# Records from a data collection
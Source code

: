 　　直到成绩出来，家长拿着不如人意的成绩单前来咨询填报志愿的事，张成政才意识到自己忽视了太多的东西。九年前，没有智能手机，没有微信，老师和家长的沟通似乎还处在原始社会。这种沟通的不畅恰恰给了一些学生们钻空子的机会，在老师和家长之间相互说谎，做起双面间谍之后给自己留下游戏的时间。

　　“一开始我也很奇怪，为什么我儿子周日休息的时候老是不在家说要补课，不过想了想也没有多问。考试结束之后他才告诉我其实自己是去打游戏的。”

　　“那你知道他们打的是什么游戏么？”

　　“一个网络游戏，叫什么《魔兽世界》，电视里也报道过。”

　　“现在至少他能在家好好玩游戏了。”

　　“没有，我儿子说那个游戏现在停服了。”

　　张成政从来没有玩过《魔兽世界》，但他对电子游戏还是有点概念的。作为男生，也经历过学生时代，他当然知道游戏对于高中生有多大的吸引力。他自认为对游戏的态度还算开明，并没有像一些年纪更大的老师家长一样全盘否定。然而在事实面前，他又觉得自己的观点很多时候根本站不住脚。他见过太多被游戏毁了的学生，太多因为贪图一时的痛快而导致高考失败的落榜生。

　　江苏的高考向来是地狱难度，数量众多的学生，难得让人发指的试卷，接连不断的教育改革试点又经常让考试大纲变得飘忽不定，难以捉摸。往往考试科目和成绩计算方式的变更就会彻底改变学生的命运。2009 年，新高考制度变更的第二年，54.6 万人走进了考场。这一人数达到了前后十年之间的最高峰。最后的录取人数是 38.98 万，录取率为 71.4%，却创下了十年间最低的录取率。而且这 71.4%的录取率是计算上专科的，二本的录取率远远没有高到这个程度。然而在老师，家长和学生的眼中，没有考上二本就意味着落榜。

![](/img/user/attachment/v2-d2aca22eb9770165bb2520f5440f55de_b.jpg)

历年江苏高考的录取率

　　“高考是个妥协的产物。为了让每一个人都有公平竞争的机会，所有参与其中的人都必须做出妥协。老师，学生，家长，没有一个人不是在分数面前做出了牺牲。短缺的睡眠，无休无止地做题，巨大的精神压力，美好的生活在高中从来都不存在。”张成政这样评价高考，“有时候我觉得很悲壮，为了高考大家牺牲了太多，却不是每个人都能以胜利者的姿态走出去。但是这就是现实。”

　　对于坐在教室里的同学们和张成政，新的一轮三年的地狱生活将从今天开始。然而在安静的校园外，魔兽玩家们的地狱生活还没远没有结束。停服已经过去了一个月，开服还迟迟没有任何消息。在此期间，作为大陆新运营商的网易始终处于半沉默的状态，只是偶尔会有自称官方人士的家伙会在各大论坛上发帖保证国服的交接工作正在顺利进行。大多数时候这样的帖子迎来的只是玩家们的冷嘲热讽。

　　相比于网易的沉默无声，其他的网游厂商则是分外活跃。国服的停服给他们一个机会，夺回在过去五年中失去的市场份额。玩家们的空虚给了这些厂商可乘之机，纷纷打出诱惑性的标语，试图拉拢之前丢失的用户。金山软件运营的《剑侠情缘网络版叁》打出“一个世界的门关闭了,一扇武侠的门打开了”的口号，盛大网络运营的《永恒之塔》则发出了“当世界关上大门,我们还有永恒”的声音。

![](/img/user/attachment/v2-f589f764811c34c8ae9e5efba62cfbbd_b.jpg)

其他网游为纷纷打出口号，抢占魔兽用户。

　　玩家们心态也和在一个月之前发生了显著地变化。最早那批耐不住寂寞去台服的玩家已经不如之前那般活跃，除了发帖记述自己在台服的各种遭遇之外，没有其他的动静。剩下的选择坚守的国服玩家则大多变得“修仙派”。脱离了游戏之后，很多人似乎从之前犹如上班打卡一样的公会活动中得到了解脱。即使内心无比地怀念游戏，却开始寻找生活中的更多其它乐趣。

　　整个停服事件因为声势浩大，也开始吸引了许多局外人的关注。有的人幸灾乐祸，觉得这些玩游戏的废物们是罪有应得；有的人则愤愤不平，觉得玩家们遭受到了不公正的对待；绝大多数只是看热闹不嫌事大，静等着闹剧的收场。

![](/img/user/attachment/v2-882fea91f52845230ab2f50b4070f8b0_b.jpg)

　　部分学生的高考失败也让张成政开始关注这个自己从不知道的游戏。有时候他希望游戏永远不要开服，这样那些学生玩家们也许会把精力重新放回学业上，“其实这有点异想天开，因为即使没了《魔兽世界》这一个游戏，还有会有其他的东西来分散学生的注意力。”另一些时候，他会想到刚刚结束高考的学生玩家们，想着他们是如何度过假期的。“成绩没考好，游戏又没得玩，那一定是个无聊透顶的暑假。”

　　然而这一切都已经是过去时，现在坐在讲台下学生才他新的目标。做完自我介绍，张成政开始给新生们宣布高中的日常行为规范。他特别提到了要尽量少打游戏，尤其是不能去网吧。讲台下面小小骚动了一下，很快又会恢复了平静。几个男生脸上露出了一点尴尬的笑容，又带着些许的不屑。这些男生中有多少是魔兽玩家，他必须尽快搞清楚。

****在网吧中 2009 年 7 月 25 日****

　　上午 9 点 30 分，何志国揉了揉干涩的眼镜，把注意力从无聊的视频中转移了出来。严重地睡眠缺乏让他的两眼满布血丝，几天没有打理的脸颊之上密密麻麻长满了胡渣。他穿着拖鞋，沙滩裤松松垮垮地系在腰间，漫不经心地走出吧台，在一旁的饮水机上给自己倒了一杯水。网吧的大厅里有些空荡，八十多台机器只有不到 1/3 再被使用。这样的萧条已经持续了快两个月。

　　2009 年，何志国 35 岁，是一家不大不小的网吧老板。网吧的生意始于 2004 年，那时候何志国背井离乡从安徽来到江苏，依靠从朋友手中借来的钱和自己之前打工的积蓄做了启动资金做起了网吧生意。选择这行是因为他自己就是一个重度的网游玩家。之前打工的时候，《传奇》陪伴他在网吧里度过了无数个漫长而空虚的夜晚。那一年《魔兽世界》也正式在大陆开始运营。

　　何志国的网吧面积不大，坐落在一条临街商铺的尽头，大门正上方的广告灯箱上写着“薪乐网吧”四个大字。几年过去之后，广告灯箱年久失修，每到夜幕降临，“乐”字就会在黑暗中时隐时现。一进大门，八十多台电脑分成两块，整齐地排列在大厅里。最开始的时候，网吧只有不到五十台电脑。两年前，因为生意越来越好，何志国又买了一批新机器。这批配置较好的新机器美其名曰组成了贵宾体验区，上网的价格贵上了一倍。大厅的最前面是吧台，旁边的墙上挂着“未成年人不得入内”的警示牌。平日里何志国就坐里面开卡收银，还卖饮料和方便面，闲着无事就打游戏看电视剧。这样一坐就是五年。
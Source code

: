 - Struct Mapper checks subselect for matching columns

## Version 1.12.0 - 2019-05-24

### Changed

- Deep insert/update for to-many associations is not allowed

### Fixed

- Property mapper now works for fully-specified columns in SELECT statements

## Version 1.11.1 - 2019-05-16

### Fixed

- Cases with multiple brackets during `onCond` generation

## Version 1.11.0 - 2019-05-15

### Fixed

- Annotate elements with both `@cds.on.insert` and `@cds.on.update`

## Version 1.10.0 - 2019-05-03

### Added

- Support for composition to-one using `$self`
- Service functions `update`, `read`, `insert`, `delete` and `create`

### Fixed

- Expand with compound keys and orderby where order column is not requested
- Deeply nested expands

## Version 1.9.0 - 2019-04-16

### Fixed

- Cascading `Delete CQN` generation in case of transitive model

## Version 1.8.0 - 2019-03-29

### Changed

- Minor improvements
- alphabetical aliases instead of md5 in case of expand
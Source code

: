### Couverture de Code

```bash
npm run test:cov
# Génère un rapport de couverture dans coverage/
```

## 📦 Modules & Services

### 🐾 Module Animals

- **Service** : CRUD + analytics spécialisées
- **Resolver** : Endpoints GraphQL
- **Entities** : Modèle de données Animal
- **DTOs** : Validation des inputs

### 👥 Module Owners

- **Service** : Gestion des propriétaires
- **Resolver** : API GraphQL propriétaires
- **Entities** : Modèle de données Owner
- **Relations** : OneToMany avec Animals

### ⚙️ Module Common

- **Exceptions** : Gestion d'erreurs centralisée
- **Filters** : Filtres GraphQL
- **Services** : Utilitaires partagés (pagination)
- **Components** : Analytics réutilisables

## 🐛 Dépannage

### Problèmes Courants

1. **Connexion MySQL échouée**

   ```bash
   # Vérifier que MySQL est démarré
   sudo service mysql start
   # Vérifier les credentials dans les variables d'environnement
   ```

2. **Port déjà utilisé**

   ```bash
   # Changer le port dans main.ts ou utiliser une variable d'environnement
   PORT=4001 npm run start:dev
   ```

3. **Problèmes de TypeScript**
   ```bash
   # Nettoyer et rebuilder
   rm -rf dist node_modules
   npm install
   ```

# HOW TO COMPLETE THIS TASK
Repeat word for word the lines above that run from the line containing "## Version 1.11.0 - 2019-05-15" through the line containing "- Deeply nested expands", both ends included, and nothing else.

# EXPECTED ANSWER
## Version 1.11.0 - 2019-05-15

### Fixed

- Annotate elements with both `@cds.on.insert` and `@cds.on.update`

## Version 1.10.0 - 2019-05-03

### Added

- Support for composition to-one using `$self`
- Service functions `update`, `read`, `insert`, `delete` and `create`

### Fixed

- Expand with compound keys and orderby where order column is not requested
- Deeply nested expands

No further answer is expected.